Galactic lenses like this one, which is the closest astronomers have ever found, were predicted by Albert Einstein in 1936 from his theory of general relativity. At the time, he thought such an effect would be impossible to observe. In fact, he would have been able to see one if he had just had a powerful enough telescope. “It was there all along, but we had no idea,” says Thomas Collett at the University of Portsmouth, UK.
Collett and his team realised that the oval-shaped galaxy NGC 6505, which is about 600 million light years from Earth and was first spotted in 1884, was actually a galactic lens while looking at early data from the European Space Agency’s new Euclid telescope. This has recently started scanning billions of galaxies over an area that will eventually span a third of the night sky.
Team member Bruno Altieri at the European Space Agency observed the Einstein ring while he was validating early Euclid testing data, says Collett. “There was this abundantly obvious Einstein ring. There’s not that many things in the universe that can produce a ring like this.”
“We would have expected about a 1 in 3 chance of finding something as spectacular as this over the whole survey,” he says. “To find it in essentially the first, earliest data is spectacularly lucky. This is probably the prettiest lens we will find in the mission.”

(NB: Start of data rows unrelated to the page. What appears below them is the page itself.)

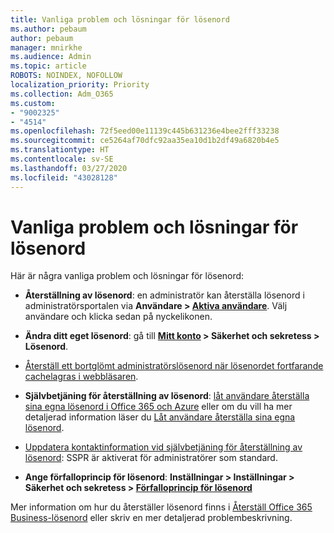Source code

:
 ```yaml
---
title: Vanliga problem och lösningar för lösenord
ms.author: pebaum
author: pebaum
manager: mnirkhe
ms.audience: Admin
ms.topic: article
ROBOTS: NOINDEX, NOFOLLOW
localization_priority: Priority
ms.collection: Adm_O365
ms.custom:
- "9002325"
- "4514"
ms.openlocfilehash: 72f5eed00e11139c445b631236e4bee2fff33238
ms.sourcegitcommit: ce5264af70dfc92aa35ea10d1b2df49a6820b4e5
ms.translationtype: HT
ms.contentlocale: sv-SE
ms.lasthandoff: 03/27/2020
ms.locfileid: "43028128"
---
```

# <a name="common-password-issues-and-resolutions"></a>Vanliga problem och lösningar för lösenord

Här är några vanliga problem och lösningar för lösenord:

- **Återställning av lösenord**: en administratör kan återställa lösenord i administratörsportalen via **Användare > [Aktiva användare](https://portal.office.com/adminportal/home#/users)**. Välj användare och klicka sedan på nyckelikonen.

- **Ändra ditt eget lösenord**: gå till **[Mitt konto](https://portal.office.com/account/#home) > Säkerhet och sekretess > Lösenord**.

- [Återställ ett bortglömt administratörslösenord när lösenordet fortfarande cachelagras i webbläsaren](https://docs.microsoft.com/microsoft-365/admin/add-users/reset-passwords?view=o365-worldwide#reset-my-office-365-tenant-admin-password).

- **Självbetjäning för återställning av lösenord**: [låt användare återställa sina egna lösenord i Office 365 och Azure](https://portal.office.com/adminportal/home#/SettingsMultiPivot/:/Settings/L1/SelfServiceReset) eller om du vill ha mer detaljerad information läser du [Låt användare återställa sina egna lösenord](https://docs.microsoft.com/microsoft-365/admin/add-users/let-users-reset-passwords).

- [Uppdatera kontaktinformation vid självbetjäning för återställning av lösenord](https://go.microsoft.com/fwlink/?linkid=849451): SSPR är aktiverat för administratörer som standard. 

- **Ange förfalloprincip för lösenord**: **Inställningar > Inställningar > Säkerhet och sekretess > [Förfalloprincip för lösenord](https://admin.microsoft.com/AdminPortal/Home#/SettingsMultiPivot/:/Settings/L1/PasswordPolicy)**

Mer information om hur du återställer lösenord finns i [Återställ Office 365 Business-lösenord](https://docs.microsoft.com/microsoft-365/admin/add-users/reset-passwords) eller skriv en mer detaljerad problembeskrivning.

The ring itself is exceptionally bright compared with most Einstein rings that we know of, says Collett, in part because it is very close to us, but also due to Euclid’s imaging capabilities. “It’s like someone with bad eyesight putting their glasses on,” says Collett. This makes it easier to see the four images of the faraway galaxy, which is about 6 billion light years from Earth. The faint orange light surrounding the bright ring is the lensing galaxy.
Having an Einstein ring so close to Earth will let us test relativity in ways we can’t with other faraway lenses, says Collett, because they can measure the galaxy’s mass in two ways: using the amount the light bends and the speed of the stars, which are often too distant to accurately measure. Einstein’s general relativity says these masses should be the same, so any difference might suggest our theory of gravity needs to be modified.
When Collett and his colleagues measured the mass of the lensed galaxy, they also found a slightly higher number than should be possible from just the estimated number of stars in the galaxy. This could be due to dark matter clumping together in the galaxy’s centre, says Frédéric Dux at the European Southern Observatory, though we will need to find many more Einstein lenses to confirm, he says.